Gece tüm soğukluğunu üzerine giyinmişti , Dolunay ise tam tepede gözlerimi alacak bir şekilde üzerime ışınlarını yolluyordu. Anlayamıyordum , bu küçücük nesne nasıl da değiştiriyordu bizi ? Biz dediği an aklına vampirler de gelince kontrol altında tuttuğu şey bir anda alevlendi. Çığlık attım , sesim boş sokakta yankılanırken parkta iki çift kırmızı göz gördüğüme yemin edebilirdim.Ağır ağır tamamlandı değişimim ve sonunda olmak istemediğim şey oldum. Üstümde fazla tüğ ve 2 metre kadar boyumla dikkat çekmemek elde değildi. Tam saklanacakken aklıma parktaki iki çift göz geldi. Hızlı bir hamleyle atlayıverdim tam çalılığın üstüne. Ancak orada hiç bir şey yoktu. Boşu boşuna değişim geçirmiştim. Kendime sağlam bir yumruk attıktan sonra lambanın altındaki banka oturdum. 2 dakika geçmeden eski halime büründüğümde hemen cebimden sigaramı çıkarıp ağzıma koydum. İçimdeki kurtadamlık alevindendir bilinmez ama bir anda yanıverdi sigaranın ucu. Ben de hiç aldırmayarak çektim zehiri ciğerimin en derinlerine.
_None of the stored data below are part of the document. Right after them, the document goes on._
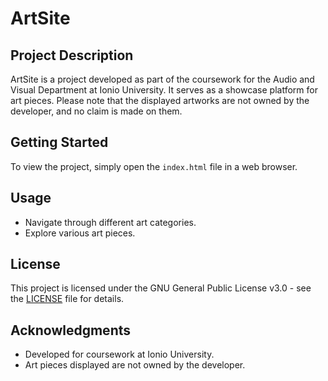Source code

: # ArtSite

## Project Description

ArtSite is a project developed as part of the coursework for the Audio and Visual Department at Ionio University. It serves as a showcase platform for art pieces. Please note that the displayed artworks are not owned by the developer, and no claim is made on them.

## Getting Started

To view the project, simply open the `index.html` file in a web browser.

## Usage

- Navigate through different art categories.
- Explore various art pieces.

## License

This project is licensed under the GNU General Public License v3.0 - see the [LICENSE](LICENSE) file for details.

## Acknowledgments

- Developed for coursework at Ionio University.
- Art pieces displayed are not owned by the developer.
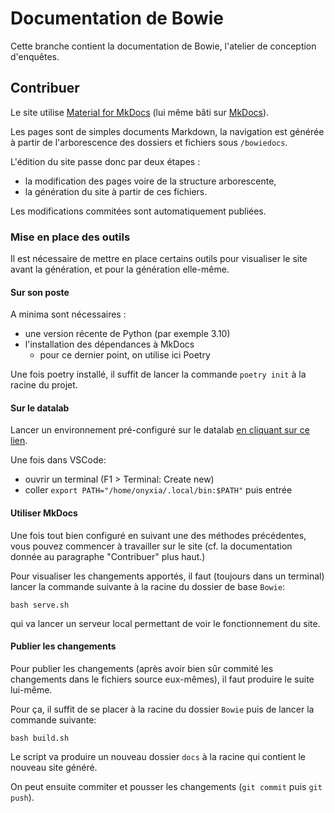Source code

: # Documentation de Bowie

Cette branche contient la documentation de Bowie, l'atelier de conception d'enquêtes.

## Contribuer

Le site utilise [Material for MkDocs](https://squidfunk.github.io/mkdocs-material/) (lui même bâti sur [MkDocs](https://www.mkdocs.org/)).

Les pages sont de simples documents Markdown, la navigation est générée à partir de l'arborescence des dossiers et fichiers sous `/bowiedocs`.

L'édition du site passe donc par deux étapes :

- la modification des pages voire de la structure arborescente,
- la génération du site à partir de ces fichiers.

Les modifications commitées sont automatiquement publiées.

### Mise en place des outils

Il est nécessaire de mettre en place certains outils pour visualiser le site avant la génération, et pour la génération elle-même.

#### Sur son poste

A minima sont nécessaires :

- une version récente de Python (par exemple 3.10)
- l'installation des dépendances à MkDocs
  - pour ce dernier point, on utilise ici Poetry

Une fois poetry installé, il suffit de lancer la commande `poetry init` à la racine du projet.

#### Sur le datalab

Lancer un environnement pré-configuré sur le datalab [en cliquant sur ce lien](https://datalab.sspcloud.fr/launcher/ide/vscode-python?autoLaunch=false&init.personalInit=%C2%ABhttps%3A%2F%2Fraw.githubusercontent.com%2Fromaintailhurat%2FBowie%2Fpages%2Finit.sh%C2%BB).

Une fois dans VSCode:

- ouvrir un terminal (F1 > Terminal: Create new)
- coller `export PATH="/home/onyxia/.local/bin:$PATH"` puis entrée

#### Utiliser MkDocs

Une fois tout bien configuré en suivant une des méthodes précédentes, vous pouvez commencer à travailler sur le site (cf. la documentation donnée au paragraphe "Contribuer" plus haut.)

Pour visualiser les changements apportés, il faut (toujours dans un terminal) lancer la commande suivante à la racine du dossier de base `Bowie`:

`bash serve.sh`

qui va lancer un serveur local permettant de voir le fonctionnement du site.

#### Publier les changements

Pour publier les changements (après avoir bien sûr commité les changements dans le fichiers source eux-mêmes), il faut produire le suite lui-même.

Pour ça, il suffit de se placer à la racine du dossier `Bowie` puis de lancer la commande suivante:

`bash build.sh`

Le script va produire un nouveau dossier `docs` à la racine qui contient le nouveau site généré.

On peut ensuite commiter et pousser les changements (`git commit` puis `git push`).
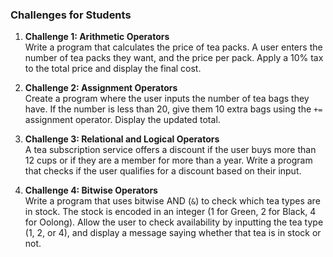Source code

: ### **Challenges for Students**

1. **Challenge 1: Arithmetic Operators**\
   Write a program that calculates the price of tea packs. A user enters the number of tea packs they want, and the price per pack. Apply a 10% tax to the total price and display the final cost.

2. **Challenge 2: Assignment Operators**\
   Create a program where the user inputs the number of tea bags they have. If the number is less than 20, give them 10 extra bags using the `+=` assignment operator. Display the updated total.

3. **Challenge 3: Relational and Logical Operators**\
   A tea subscription service offers a discount if the user buys more than 12 cups or if they are a member for more than a year. Write a program that checks if the user qualifies for a discount based on their input.

4. **Challenge 4: Bitwise Operators**\
   Write a program that uses bitwise AND (`&`) to check which tea types are in stock. The stock is encoded in an integer (1 for Green, 2 for Black, 4 for Oolong). Allow the user to check availability by inputting the tea type (1, 2, or 4), and display a message saying whether that tea is in stock or not.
Zehir akciğer hücrelerimle cebelleşirken 2-3 saniyelik sık seanslarla destek çıktım zehire. Aramızda inanılmaz bir bağ vardı aslında. O beni zehirliyordu , bense ona destek çıkıyordum. Bu bir ülke birine yardım ederken öbürünün onun arkasından kuyu kazması gibi birşeydi. Fakat ölecek olan razı , öldüren razı bu durumda bir değişikliğe hiç mi hiç gerek yoktu. Tekrar sigarayı ağzımla buluşturduğum da izmaritine gelmiş olduğumu fark ettim ve sigarayı orta parmağımla baş parmağım arasında bir yere koyup bir füze misali yollayıverdim , boşluğa. Ağır ayağa kalktım , dinlenirken bedenim yoruluyordu. Hatta bununla ilgili çok sevdiği komik bir söz bile vardı. * Biz Türkler çalışırız , sonra dinleriniz. Dinlenirken tekrar yoruluruz. Bu pes sesimle sağlam bir kahkaha attım. Kahkaham boş sokakta yankılanırken ağır ağır ilerlemeye başladım. Yaşlılık diye mırıldanırken kaç yaşıma bastığım düşündüm. Ya 1001'di yada 1002. * Herneyse dedim sakince. Ne önemi vardı ki ? Ölecek miydim sanki ? Tam bu düşünceye gülümserken bir vampirin kadının birine saldırdığım gördüm ve aradığım fırsatı buldum.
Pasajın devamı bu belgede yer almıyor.